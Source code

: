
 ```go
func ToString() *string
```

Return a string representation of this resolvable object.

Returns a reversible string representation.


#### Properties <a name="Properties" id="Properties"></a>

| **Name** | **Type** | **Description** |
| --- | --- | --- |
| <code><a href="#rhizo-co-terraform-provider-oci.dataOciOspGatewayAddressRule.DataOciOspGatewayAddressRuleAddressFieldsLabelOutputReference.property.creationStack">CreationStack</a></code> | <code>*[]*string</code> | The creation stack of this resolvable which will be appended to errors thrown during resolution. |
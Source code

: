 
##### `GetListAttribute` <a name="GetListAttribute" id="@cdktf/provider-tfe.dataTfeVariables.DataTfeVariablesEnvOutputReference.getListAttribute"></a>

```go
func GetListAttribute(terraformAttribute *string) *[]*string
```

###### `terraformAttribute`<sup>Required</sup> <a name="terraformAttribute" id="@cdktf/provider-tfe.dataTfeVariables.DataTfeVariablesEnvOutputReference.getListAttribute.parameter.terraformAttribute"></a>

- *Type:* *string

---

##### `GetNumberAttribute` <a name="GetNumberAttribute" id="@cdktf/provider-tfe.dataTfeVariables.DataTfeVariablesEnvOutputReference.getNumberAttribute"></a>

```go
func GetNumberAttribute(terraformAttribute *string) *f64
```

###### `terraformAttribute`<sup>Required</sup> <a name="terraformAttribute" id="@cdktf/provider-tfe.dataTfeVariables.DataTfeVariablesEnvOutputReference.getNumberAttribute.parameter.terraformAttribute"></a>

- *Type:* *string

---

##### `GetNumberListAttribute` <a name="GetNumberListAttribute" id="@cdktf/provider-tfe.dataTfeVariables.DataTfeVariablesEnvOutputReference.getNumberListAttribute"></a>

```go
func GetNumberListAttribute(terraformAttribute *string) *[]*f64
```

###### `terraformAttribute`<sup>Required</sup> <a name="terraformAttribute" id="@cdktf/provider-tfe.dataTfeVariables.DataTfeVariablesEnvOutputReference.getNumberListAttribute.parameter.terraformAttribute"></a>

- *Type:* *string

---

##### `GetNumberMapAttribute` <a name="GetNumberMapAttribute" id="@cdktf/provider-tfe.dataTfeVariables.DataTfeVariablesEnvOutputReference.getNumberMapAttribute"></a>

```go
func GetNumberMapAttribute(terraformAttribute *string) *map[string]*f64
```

■ **WHAT IS BEING ASKED**
Across the entries above, state how many lines include the string "DataTfeVariablesEnvOutputReference", with no other text.

■ **RESPONSE AREA**
7